Start of Data for analysis
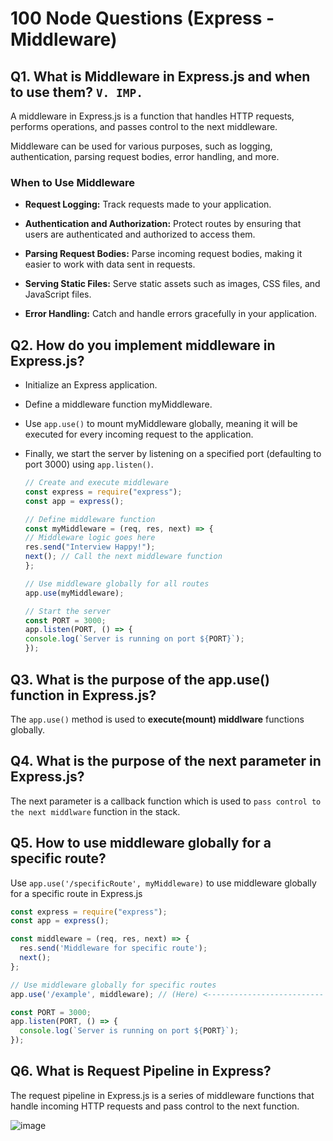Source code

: # 100 Node Questions (Express - Middleware)

## Q1. What is Middleware in Express.js and when to use them? `V. IMP.`

A middleware in Express.js is a function that handles HTTP requests, performs operations, and passes control to the next middleware.

Middleware can be used for various purposes, such as logging, authentication, parsing request bodies, error handling, and more.

### When to Use Middleware

* **Request Logging:** Track requests made to your application.

* **Authentication and Authorization:** Protect routes by ensuring that users are authenticated and authorized to access them.

* **Parsing Request Bodies:** Parse incoming request bodies, making it easier to work with data sent in requests.

* **Serving Static Files:** Serve static assets such as images, CSS files, and JavaScript files.

* **Error Handling:** Catch and handle errors gracefully in your application.

## Q2. How do you implement middleware in Express.js?

* Initialize an Express application.

* Define a middleware function myMiddleware.

* Use `app.use()` to mount myMiddleware globally, meaning it will be executed for every incoming request to the application.

* Finally, we start the server by listening on a specified port (defaulting to port 3000) using `app.listen()`.

    ```js
    // Create and execute middleware
    const express = require("express");
    const app = express();

    // Define middleware function
    const myMiddleware = (req, res, next) => {
    // Middleware logic goes here
    res.send("Interview Happy!");
    next(); // Call the next middleware function
    };

    // Use middleware globally for all routes
    app.use(myMiddleware);

    // Start the server
    const PORT = 3000;
    app.listen(PORT, () => {
    console.log(`Server is running on port ${PORT}`);
    });
    ```

## Q3. What is the purpose of the app.use() function in Express.js?

The `app.use()` method is used to **execute(mount)  middlware**  functions globally.

## Q4. What is the purpose of the next parameter in Express.js?

The next parameter is a callback function which is used to `pass control to the next middlware` function in the stack.

## Q5. How to use middleware globally for a specific route?

Use `app.use('/specificRoute', myMiddleware)` to use middleware globally for a specific route in Express.js

```js
const express = require("express");
const app = express();

const middleware = (req, res, next) => {
  res.send('Middleware for specific route');
  next();
};

// Use middleware globally for specific routes
app.use('/example', middleware); // (Here) <--------------------------

const PORT = 3000;
app.listen(PORT, () => {
  console.log(`Server is running on port ${PORT}`);
});
```

## Q6. What is Request Pipeline in Express?

The request pipeline in Express.js is a series of middleware functions that handle incoming HTTP requests and pass control to the next function.

![image](https://github.com/user-attachments/assets/c42ee057-15bd-42b5-9ff7-86dda45333d8)

<!---
Adarsh 
31th July 2024
12:01 PM
(18:18)
--->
End of Data for analysis
● Exercise details:
Among the entries above, how many lines hold the string "require"? Answer with the bare number.

● Written solution:
2